Un sentiment de légère gêne peut parfois découler de la modification du visage des personnes photographiées, à la manière des robots ultra-réalistes, ou des effets numériques qui dépassent un certains stade de réalisme sans l’être suffisamment pour que l’être humain réussissent à se laisser berner. C’est ce que le roboticien japonais Masahiro Mori a appelé la Vallée dérangeante, ou Vallée de l’étrange. Frédérique de Vignemont, philosophe des sciences cognitives à l’Institut Jean Nicod explique l’une des théories qui expliquerait ce phénomène chez l’être humain :  « une des hypothèses est que le cerveau n’aime pas du tout l’incertitude. Ce robot qui vous ressemble un peu mais pas totalement envoie des informations contradictoires : vous percevez à la fois un humain et un non-humain. On sait que le cerveau n’aime pas les dissonances perceptives, il cherche à trouver une solution à tout prix face à des informations contradictoires ». Le malaise proviendrait donc de l’interprétation du cerveau : mieux vaut fuir ce que je ne sais pas catégoriser plutôt que de commettre une erreur. C’est le cas avec “As We Are”, le portrait affiché est à la fois humain tout en ne l’étant pas, ce qui fait également écho à la nature de la photographie en tant que représentation limitée d’un être ou d’un moment donné. Cette modification du visage questionne le spectateur sur la nature fluctuante de l’identité d’une personne, en particulier dans les artifices apportées à son physique par l’outil technologique, que ce soit dans le but de plaire, de se travestir au yeux d’autrui, de rester anonyme, ou tout simplement pour s’amuser (via par exemple des filtres snapchat, photobooth, photoshop, etc).

 

 

De plus, les proportions de la statue, le grossissement extrême de leur propre visage, affiché dans un espace public, ou passent de nombreux inconnus rebute parfois certains spectateurs. La pièce est conçue pour atteindre une stature imposante similaire aux monuments publics traditionnels, les visages s’inscrivent donc dans une dynamique de puissance habituellement réservée aux figures dirigeantes, héroïques, et permet à chaque participant de faire l’expérience d’une représentation moderne de la reconnaissance.

 Cette mise en scène de soi, omniprésente aujourd’hui grâce aux réseaux sociaux et à l’avènement d’internet ne nous perturbe que très peu, mais une fois retranscrite dans un environnement réel, elle nous met mal à l’aise. “As We Are” aborde la relation entre le soi et la représentation de soi.

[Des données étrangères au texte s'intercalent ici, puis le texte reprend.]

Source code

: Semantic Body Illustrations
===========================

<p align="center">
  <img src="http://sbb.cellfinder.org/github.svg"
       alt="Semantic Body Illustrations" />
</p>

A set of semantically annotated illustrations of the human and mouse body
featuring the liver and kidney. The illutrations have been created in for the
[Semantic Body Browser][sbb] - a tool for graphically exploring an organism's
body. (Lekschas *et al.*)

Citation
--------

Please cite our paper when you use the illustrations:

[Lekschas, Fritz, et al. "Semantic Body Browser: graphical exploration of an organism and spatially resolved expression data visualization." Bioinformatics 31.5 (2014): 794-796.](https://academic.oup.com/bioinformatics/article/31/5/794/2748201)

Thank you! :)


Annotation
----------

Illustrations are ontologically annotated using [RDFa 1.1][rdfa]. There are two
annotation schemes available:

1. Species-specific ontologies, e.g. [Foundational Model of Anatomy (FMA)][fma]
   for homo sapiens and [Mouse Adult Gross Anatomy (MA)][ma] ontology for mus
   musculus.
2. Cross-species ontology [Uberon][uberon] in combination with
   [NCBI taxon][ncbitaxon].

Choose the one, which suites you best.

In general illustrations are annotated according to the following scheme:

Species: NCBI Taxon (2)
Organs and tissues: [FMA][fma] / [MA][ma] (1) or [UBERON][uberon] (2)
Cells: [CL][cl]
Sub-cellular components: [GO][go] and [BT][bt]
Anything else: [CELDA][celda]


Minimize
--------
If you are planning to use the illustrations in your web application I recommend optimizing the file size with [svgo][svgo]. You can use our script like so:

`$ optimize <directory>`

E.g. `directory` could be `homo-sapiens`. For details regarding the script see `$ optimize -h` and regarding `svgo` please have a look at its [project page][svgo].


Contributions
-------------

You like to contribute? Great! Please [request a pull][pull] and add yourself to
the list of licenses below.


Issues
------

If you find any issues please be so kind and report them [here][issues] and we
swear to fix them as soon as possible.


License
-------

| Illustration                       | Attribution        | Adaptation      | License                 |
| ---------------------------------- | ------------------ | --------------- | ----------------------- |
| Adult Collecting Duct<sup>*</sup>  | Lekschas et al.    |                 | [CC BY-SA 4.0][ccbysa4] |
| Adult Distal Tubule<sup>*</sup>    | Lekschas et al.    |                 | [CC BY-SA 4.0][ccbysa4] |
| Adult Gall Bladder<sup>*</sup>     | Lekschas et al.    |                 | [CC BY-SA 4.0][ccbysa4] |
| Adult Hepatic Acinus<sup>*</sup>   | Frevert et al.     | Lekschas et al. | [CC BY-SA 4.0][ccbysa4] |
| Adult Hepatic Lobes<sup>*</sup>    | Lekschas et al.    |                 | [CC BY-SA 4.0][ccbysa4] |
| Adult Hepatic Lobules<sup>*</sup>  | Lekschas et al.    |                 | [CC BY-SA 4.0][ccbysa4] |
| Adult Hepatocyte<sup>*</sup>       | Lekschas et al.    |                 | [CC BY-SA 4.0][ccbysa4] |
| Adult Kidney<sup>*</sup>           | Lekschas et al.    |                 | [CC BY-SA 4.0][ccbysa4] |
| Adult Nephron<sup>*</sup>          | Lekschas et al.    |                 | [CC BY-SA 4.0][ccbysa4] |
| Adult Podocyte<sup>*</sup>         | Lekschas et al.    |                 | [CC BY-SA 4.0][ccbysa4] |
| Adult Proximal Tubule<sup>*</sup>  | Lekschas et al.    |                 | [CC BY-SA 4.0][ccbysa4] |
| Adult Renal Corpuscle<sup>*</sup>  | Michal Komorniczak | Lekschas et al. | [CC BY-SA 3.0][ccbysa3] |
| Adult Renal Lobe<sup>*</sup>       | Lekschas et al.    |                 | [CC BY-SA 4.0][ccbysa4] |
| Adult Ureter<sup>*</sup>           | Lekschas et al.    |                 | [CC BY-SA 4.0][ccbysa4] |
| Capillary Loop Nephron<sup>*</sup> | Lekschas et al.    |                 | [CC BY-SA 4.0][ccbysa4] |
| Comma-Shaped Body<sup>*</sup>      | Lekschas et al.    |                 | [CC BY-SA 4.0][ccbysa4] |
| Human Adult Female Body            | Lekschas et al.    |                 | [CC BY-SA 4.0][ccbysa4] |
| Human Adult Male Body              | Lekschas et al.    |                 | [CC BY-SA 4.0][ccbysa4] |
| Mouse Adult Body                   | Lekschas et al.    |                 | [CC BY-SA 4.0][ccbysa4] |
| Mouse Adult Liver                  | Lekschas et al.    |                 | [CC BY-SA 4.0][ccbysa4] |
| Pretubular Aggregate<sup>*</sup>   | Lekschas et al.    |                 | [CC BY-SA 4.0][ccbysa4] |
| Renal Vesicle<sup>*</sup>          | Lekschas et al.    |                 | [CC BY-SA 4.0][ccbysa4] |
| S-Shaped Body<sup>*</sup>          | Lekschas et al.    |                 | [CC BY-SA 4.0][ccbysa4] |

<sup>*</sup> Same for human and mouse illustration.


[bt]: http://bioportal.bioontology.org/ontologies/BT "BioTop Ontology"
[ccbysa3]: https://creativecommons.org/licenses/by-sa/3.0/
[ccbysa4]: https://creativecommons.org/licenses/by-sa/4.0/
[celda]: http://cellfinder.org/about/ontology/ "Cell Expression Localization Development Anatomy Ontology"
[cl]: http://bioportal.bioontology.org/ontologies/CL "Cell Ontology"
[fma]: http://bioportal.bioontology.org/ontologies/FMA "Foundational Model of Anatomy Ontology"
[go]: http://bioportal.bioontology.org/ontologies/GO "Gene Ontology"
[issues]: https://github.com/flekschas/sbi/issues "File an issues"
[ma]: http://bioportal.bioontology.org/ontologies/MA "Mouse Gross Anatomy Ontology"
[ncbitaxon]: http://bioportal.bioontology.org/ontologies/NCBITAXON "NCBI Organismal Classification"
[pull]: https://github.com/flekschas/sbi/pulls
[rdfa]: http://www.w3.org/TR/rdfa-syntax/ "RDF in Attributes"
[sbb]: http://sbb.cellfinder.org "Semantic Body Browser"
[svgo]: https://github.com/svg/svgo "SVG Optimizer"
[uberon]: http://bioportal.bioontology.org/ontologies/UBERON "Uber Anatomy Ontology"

C’est également l’un des but assumé de l’œuvre que de d’évoquer questionner autour des phénomènes des médias sociaux et du pouvoir de l’art dans l’espace public tout en amusant ses spectateurs.

A ce propos l’artiste dis : “Je devinais que beaucoup de gens prendraient des photos pour partager sur les médias sociaux, amplifiant conceptuellement le message de l’œuvre.”